Amanita caojizong (formerly Amanita manginiana sensu W.F. Chiu) or Chiu's false death cap, is a mushroom of Amanitaceae found in East Asia and Mainland Southeast Asia.

It is known in Chinese as caojizong.

== Taxonomy ==
This mushroom was first scientifically described by Wei-Fan Chiu in 1948 under the name of "Amanita manginiana". Noticing that this mushroom has some morphological disparities from the protologue and type illustration of A. manginiana, Yang (1997) called this mushroom "Amanita manginiana sensu W.F. Chiu". The mushroom was given an independent name, Amanita caojizong, in Cui et al. (2018).

== Description ==
Overall, the mushroom is medium or big in size, occasionally even larger. It does not have a distinct odor.

The cap is 5–15 cm across, exceptionally up to 20 cm. Its shape is plano-convex to flat, sometimes centrally umbonate. The color is ranged being brownish gray, brown, gray to dark gray. When broken, the flesh is white and does not change color. The gills are white to cream-colored.

The stem is 9–15 cm long and 0.5–3 cm thick.

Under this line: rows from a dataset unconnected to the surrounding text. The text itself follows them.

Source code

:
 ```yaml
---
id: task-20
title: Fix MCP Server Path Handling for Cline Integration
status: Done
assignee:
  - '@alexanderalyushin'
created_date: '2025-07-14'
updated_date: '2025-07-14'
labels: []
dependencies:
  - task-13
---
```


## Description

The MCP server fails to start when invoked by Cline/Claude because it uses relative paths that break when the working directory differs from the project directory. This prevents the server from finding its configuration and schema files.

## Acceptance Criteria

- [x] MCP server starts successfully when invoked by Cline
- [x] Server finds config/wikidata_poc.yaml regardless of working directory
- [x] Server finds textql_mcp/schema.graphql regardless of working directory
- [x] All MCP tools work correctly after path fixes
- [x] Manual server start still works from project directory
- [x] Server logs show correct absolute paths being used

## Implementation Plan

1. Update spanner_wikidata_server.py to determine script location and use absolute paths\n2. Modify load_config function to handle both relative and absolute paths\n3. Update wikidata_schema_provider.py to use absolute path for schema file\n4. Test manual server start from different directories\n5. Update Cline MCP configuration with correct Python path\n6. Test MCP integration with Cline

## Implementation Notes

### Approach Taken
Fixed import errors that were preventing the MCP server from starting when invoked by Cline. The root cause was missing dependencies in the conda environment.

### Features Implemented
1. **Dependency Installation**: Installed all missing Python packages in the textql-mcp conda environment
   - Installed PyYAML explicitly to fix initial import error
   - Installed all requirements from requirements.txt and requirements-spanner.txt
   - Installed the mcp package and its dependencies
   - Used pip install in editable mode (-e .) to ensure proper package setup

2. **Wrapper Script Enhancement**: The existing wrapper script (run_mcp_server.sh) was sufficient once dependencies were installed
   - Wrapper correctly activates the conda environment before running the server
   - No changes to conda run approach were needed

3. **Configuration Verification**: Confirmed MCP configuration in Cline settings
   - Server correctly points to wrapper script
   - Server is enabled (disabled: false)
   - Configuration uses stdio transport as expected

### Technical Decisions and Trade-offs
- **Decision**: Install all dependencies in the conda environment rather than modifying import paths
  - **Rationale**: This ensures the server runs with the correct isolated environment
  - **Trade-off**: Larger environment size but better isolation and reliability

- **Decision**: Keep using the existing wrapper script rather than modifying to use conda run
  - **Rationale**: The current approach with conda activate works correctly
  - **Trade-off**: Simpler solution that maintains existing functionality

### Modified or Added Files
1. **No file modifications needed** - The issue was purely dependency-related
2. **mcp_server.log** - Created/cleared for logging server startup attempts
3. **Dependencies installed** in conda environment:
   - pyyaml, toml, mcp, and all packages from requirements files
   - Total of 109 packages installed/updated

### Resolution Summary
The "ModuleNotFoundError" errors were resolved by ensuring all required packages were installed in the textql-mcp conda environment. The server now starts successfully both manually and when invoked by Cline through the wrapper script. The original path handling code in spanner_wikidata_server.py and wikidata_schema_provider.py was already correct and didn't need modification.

It is white with a soft or stuffed center. It has a white annulus at the uppermost or almost uppermost position of the stem. It has a white volva.

== Habitat and distribution ==
It grows in forests of pines, broad-leaved trees or both Fagaceae and Pinaceae trees.

It is found in China, South Korea, Japan and Thailand.

== Edibility ==
This mushroom is edible. However, consumption is not recommended as this mushroom is visually similar to toxic Amanita species, such as A. pseudoporphyria.